Only the lines from the start of the data through the line with "too**Tools** > **Group Policy Management**.</span></span>" belong in the copy. Restate them word for word, minus the pictures.

**Data records:**
-=-=-

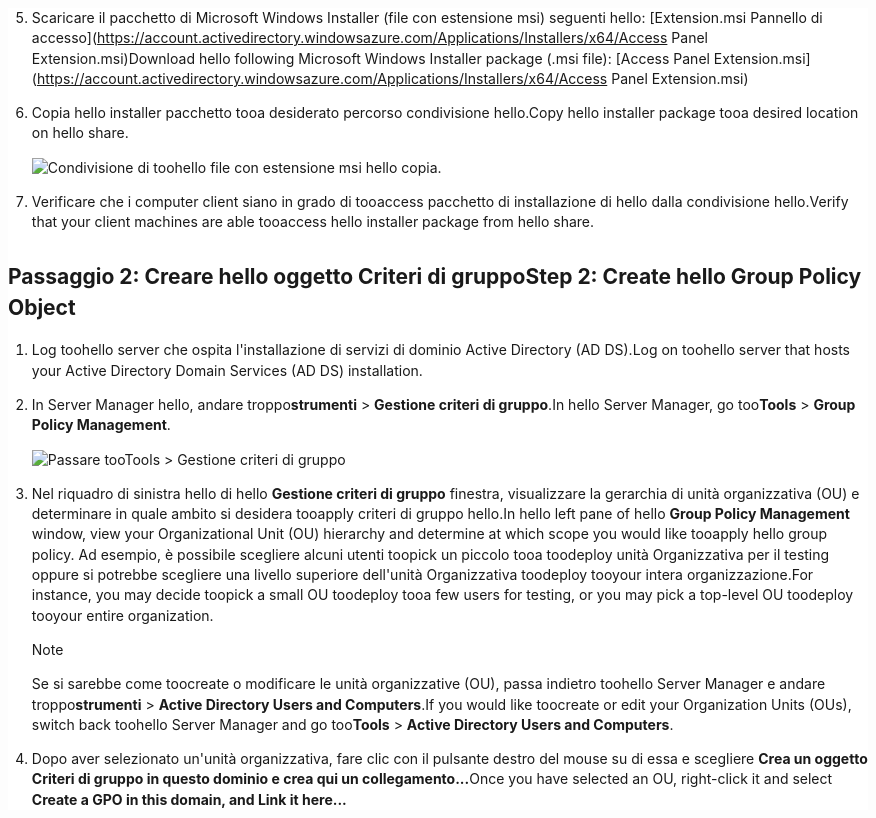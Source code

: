 5. <span data-ttu-id="ba6ca-126">Scaricare il pacchetto di Microsoft Windows Installer (file con estensione msi) seguenti hello: [Extension.msi Pannello di accesso](https://account.activedirectory.windowsazure.com/Applications/Installers/x64/Access Panel Extension.msi)</span><span class="sxs-lookup"><span data-stu-id="ba6ca-126">Download hello following Microsoft Windows Installer package (.msi file): [Access Panel Extension.msi](https://account.activedirectory.windowsazure.com/Applications/Installers/x64/Access Panel Extension.msi)</span></span>
6. <span data-ttu-id="ba6ca-127">Copia hello installer pacchetto tooa desiderato percorso condivisione hello.</span><span class="sxs-lookup"><span data-stu-id="ba6ca-127">Copy hello installer package tooa desired location on hello share.</span></span>
   
    ![Condivisione di toohello file con estensione msi hello copia.](./media/active-directory-saas-ie-group-policy/copy-package.png)
7. <span data-ttu-id="ba6ca-129">Verificare che i computer client siano in grado di tooaccess pacchetto di installazione di hello dalla condivisione hello.</span><span class="sxs-lookup"><span data-stu-id="ba6ca-129">Verify that your client machines are able tooaccess hello installer package from hello share.</span></span> 

## <a name="step-2-create-hello-group-policy-object"></a><span data-ttu-id="ba6ca-130">Passaggio 2: Creare hello oggetto Criteri di gruppo</span><span class="sxs-lookup"><span data-stu-id="ba6ca-130">Step 2: Create hello Group Policy Object</span></span>
1. <span data-ttu-id="ba6ca-131">Log toohello server che ospita l'installazione di servizi di dominio Active Directory (AD DS).</span><span class="sxs-lookup"><span data-stu-id="ba6ca-131">Log on toohello server that hosts your Active Directory Domain Services (AD DS) installation.</span></span>
2. <span data-ttu-id="ba6ca-132">In Server Manager hello, andare troppo**strumenti** > **Gestione criteri di gruppo**.</span><span class="sxs-lookup"><span data-stu-id="ba6ca-132">In hello Server Manager, go too**Tools** > **Group Policy Management**.</span></span>
   
    ![Passare tooTools > Gestione criteri di gruppo](./media/active-directory-saas-ie-group-policy/tools-gpm.png)
3. <span data-ttu-id="ba6ca-134">Nel riquadro di sinistra hello di hello **Gestione criteri di gruppo** finestra, visualizzare la gerarchia di unità organizzativa (OU) e determinare in quale ambito si desidera tooapply criteri di gruppo hello.</span><span class="sxs-lookup"><span data-stu-id="ba6ca-134">In hello left pane of hello **Group Policy Management** window, view your Organizational Unit (OU) hierarchy and determine at which scope you would like tooapply hello group policy.</span></span> <span data-ttu-id="ba6ca-135">Ad esempio, è possibile scegliere alcuni utenti toopick un piccolo tooa toodeploy unità Organizzativa per il testing oppure si potrebbe scegliere una livello superiore dell'unità Organizzativa toodeploy tooyour intera organizzazione.</span><span class="sxs-lookup"><span data-stu-id="ba6ca-135">For instance, you may decide toopick a small OU toodeploy tooa few users for testing, or you may pick a top-level OU toodeploy tooyour entire organization.</span></span>
   
   > [!NOTE]
   > <span data-ttu-id="ba6ca-136">Se si sarebbe come toocreate o modificare le unità organizzative (OU), passa indietro toohello Server Manager e andare troppo**strumenti** > **Active Directory Users and Computers**.</span><span class="sxs-lookup"><span data-stu-id="ba6ca-136">If you would like toocreate or edit your Organization Units (OUs), switch back toohello Server Manager and go too**Tools** > **Active Directory Users and Computers**.</span></span>
   > 
   > 
4. <span data-ttu-id="ba6ca-137">Dopo aver selezionato un'unità organizzativa, fare clic con il pulsante destro del mouse su di essa e scegliere **Crea un oggetto Criteri di gruppo in questo dominio e crea qui un collegamento...**</span><span class="sxs-lookup"><span data-stu-id="ba6ca-137">Once you have selected an OU, right-click it and select **Create a GPO in this domain, and Link it here...**</span></span>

-=-=-

**Your response:**
Source code

: 5. <span data-ttu-id="ba6ca-126">Scaricare il pacchetto di Microsoft Windows Installer (file con estensione msi) seguenti hello: [Extension.msi Pannello di accesso](https://account.activedirectory.windowsazure.com/Applications/Installers/x64/Access Panel Extension.msi)</span><span class="sxs-lookup"><span data-stu-id="ba6ca-126">Download hello following Microsoft Windows Installer package (.msi file): [Access Panel Extension.msi](https://account.activedirectory.windowsazure.com/Applications/Installers/x64/Access Panel Extension.msi)</span></span>
6. <span data-ttu-id="ba6ca-127">Copia hello installer pacchetto tooa desiderato percorso condivisione hello.</span><span class="sxs-lookup"><span data-stu-id="ba6ca-127">Copy hello installer package tooa desired location on hello share.</span></span>
   
    ![Condivisione di toohello file con estensione msi hello copia.](./media/active-directory-saas-ie-group-policy/copy-package.png)
7. <span data-ttu-id="ba6ca-129">Verificare che i computer client siano in grado di tooaccess pacchetto di installazione di hello dalla condivisione hello.</span><span class="sxs-lookup"><span data-stu-id="ba6ca-129">Verify that your client machines are able tooaccess hello installer package from hello share.</span></span> 

## <a name="step-2-create-hello-group-policy-object"></a><span data-ttu-id="ba6ca-130">Passaggio 2: Creare hello oggetto Criteri di gruppo</span><span class="sxs-lookup"><span data-stu-id="ba6ca-130">Step 2: Create hello Group Policy Object</span></span>
1. <span data-ttu-id="ba6ca-131">Log toohello server che ospita l'installazione di servizi di dominio Active Directory (AD DS).</span><span class="sxs-lookup"><span data-stu-id="ba6ca-131">Log on toohello server that hosts your Active Directory Domain Services (AD DS) installation.</span></span>
2. <span data-ttu-id="ba6ca-132">In Server Manager hello, andare troppo**strumenti** > **Gestione criteri di gruppo**.</span><span class="sxs-lookup"><span data-stu-id="ba6ca-132">In hello Server Manager, go too**Tools** > **Group Policy Management**.</span></span>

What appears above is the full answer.